**Exercise:** Exactly and only the lines from the one containing "- Minimum polygones, the" through the close of the entries below are to be set down.

▬▬▬▬▬▬

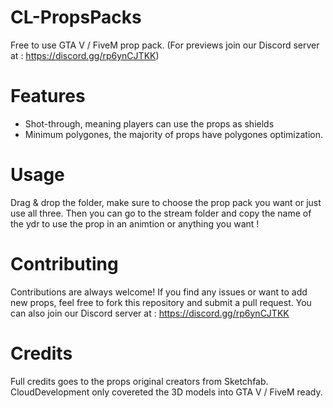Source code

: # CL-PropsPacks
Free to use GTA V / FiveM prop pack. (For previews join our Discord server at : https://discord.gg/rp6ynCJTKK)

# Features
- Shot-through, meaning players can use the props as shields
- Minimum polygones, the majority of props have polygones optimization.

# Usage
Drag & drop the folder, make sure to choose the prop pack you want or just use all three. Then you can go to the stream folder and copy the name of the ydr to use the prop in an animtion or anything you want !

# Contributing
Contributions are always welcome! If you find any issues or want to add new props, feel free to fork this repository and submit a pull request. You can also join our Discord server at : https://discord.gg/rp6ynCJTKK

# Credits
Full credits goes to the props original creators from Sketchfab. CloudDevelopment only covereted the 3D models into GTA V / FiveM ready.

▬▬▬▬▬▬

**Result of the exercise:**
- Minimum polygones, the majority of props have polygones optimization.

# Usage
Drag & drop the folder, make sure to choose the prop pack you want or just use all three. Then you can go to the stream folder and copy the name of the ydr to use the prop in an animtion or anything you want !

# Contributing
Contributions are always welcome! If you find any issues or want to add new props, feel free to fork this repository and submit a pull request. You can also join our Discord server at : https://discord.gg/rp6ynCJTKK

# Credits
Full credits goes to the props original creators from Sketchfab. CloudDevelopment only covereted the 3D models into GTA V / FiveM ready.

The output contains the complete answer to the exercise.